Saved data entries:
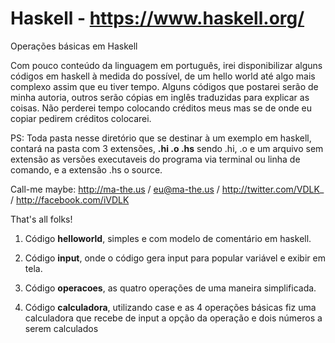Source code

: Haskell - https://www.haskell.org/
=======
Operações básicas em Haskell

Com pouco conteúdo da linguagem em português, irei disponibilizar alguns códigos em haskell à medida do possível, de um hello world até algo mais complexo assim que eu tiver tempo. Alguns códigos que postarei serão de minha autoria, outros serão cópias em inglês traduzidas para explicar as coisas. Não perderei tempo colocando créditos meus mas se de onde eu copiar pedirem créditos colocarei.

PS: Toda pasta nesse diretório que se destinar à um exemplo em haskell, contará na pasta com 3 extensões, **.hi .o .hs** sendo .hi, .o e um arquivo sem extensão as versões executaveis do programa via terminal ou linha de comando, e a extensão .hs o source.

Call-me maybe: http://ma-the.us / eu@ma-the.us / http://twitter.com/VDLK_ / http://facebook.com/iVDLK

That's all folks!

1. Código **helloworld**, simples e com modelo de comentário em haskell.

2. Código **input**, onde o código gera input para popular variável e exibir em tela.

3. Código **operacoes**, as quatro operações de uma maneira simplificada.

4. Código **calculadora**, utilizando case e as 4 operações básicas fiz uma calculadora que recebe de input a opção da operação e dois números a serem calculados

Exercise description: Retype exactly. Start at the line with "3. Código **operacoes**, as" and stop at the last line of the data.

Answer to this task:
3. Código **operacoes**, as quatro operações de uma maneira simplificada.

4. Código **calculadora**, utilizando case e as 4 operações básicas fiz uma calculadora que recebe de input a opção da operação e dois números a serem calculados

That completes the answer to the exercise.